▸ **EXERCISE MATERIAL**:
________
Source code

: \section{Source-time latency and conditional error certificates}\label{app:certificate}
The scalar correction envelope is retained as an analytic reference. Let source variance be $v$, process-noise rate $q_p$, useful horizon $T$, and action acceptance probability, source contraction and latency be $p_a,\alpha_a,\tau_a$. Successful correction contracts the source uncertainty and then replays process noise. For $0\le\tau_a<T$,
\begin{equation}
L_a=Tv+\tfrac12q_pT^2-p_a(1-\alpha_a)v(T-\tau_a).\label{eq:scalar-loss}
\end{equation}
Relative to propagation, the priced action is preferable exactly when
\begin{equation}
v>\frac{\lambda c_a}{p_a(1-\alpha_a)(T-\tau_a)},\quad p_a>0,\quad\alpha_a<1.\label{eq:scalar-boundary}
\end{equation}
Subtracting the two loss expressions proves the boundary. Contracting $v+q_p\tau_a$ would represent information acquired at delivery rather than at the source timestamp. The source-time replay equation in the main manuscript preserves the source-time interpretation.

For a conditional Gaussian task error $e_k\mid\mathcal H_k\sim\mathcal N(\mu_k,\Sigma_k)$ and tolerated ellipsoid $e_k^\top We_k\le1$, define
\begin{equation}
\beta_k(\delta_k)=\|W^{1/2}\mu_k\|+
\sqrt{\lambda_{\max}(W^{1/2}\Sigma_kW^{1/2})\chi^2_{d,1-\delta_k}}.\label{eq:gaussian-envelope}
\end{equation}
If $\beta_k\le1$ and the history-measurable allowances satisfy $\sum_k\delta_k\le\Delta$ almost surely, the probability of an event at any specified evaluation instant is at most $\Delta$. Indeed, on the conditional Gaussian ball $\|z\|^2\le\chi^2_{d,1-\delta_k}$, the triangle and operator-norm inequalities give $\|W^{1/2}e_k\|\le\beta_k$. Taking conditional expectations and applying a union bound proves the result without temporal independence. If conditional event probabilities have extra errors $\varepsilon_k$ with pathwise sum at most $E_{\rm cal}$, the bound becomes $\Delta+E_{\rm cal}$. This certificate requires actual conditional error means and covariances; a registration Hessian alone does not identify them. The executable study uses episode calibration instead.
________
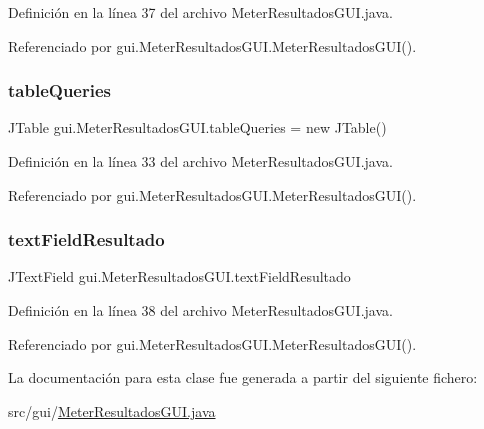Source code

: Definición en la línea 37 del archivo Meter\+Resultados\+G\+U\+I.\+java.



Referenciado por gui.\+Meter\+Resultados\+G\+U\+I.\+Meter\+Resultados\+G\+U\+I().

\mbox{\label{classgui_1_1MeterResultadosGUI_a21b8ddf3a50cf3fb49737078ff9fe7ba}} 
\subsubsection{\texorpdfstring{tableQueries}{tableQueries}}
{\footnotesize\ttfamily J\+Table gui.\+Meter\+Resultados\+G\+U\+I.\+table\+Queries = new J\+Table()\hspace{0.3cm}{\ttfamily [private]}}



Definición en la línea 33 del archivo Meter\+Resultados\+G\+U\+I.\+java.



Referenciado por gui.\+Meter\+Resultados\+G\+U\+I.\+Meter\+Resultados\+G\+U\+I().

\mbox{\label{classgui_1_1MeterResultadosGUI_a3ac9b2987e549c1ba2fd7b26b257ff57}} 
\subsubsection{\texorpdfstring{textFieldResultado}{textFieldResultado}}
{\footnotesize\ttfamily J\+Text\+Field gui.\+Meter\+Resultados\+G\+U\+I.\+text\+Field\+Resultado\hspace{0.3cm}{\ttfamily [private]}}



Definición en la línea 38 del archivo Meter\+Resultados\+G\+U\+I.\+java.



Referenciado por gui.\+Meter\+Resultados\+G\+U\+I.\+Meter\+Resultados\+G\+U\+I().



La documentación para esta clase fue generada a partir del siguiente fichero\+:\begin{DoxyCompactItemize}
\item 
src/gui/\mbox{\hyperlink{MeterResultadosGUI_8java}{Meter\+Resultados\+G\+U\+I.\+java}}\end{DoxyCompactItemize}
________
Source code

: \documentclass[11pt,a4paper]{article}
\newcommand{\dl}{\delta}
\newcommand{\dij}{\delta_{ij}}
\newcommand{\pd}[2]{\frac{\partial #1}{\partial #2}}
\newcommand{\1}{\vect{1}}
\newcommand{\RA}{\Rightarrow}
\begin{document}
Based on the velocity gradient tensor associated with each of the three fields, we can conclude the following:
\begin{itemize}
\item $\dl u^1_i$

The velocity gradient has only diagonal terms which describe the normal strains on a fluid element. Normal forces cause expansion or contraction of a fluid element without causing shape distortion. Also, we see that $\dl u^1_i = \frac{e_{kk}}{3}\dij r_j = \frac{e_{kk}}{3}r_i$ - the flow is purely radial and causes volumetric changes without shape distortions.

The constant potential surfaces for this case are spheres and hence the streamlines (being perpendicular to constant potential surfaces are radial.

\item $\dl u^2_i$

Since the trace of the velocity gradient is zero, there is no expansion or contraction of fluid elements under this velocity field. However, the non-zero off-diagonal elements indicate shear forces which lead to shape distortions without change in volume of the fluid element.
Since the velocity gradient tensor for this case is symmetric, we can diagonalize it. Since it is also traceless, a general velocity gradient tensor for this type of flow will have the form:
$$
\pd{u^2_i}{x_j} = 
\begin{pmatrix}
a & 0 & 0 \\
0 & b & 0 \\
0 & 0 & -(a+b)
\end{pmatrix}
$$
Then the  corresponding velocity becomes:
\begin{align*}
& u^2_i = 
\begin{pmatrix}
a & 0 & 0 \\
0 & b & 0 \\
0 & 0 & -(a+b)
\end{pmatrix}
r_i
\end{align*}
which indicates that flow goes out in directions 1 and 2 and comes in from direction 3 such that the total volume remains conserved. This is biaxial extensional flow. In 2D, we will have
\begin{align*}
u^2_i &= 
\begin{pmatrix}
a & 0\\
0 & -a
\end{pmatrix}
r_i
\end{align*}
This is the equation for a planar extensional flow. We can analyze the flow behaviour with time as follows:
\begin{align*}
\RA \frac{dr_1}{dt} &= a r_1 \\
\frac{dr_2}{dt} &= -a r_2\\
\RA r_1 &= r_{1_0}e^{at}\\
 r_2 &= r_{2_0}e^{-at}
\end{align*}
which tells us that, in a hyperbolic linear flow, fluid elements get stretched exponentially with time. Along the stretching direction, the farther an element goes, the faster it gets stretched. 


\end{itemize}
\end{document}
________
▸ **PROBLEM**: What lines in the records above include the string "newcommand"? Copy each one.

▸ **WRITTEN ANSWER**:
\newcommand{\dl}{\delta}
\newcommand{\dij}{\delta_{ij}}
\newcommand{\pd}[2]{\frac{\partial #1}{\partial #2}}
\newcommand{\1}{\vect{1}}
\newcommand{\RA}{\Rightarrow}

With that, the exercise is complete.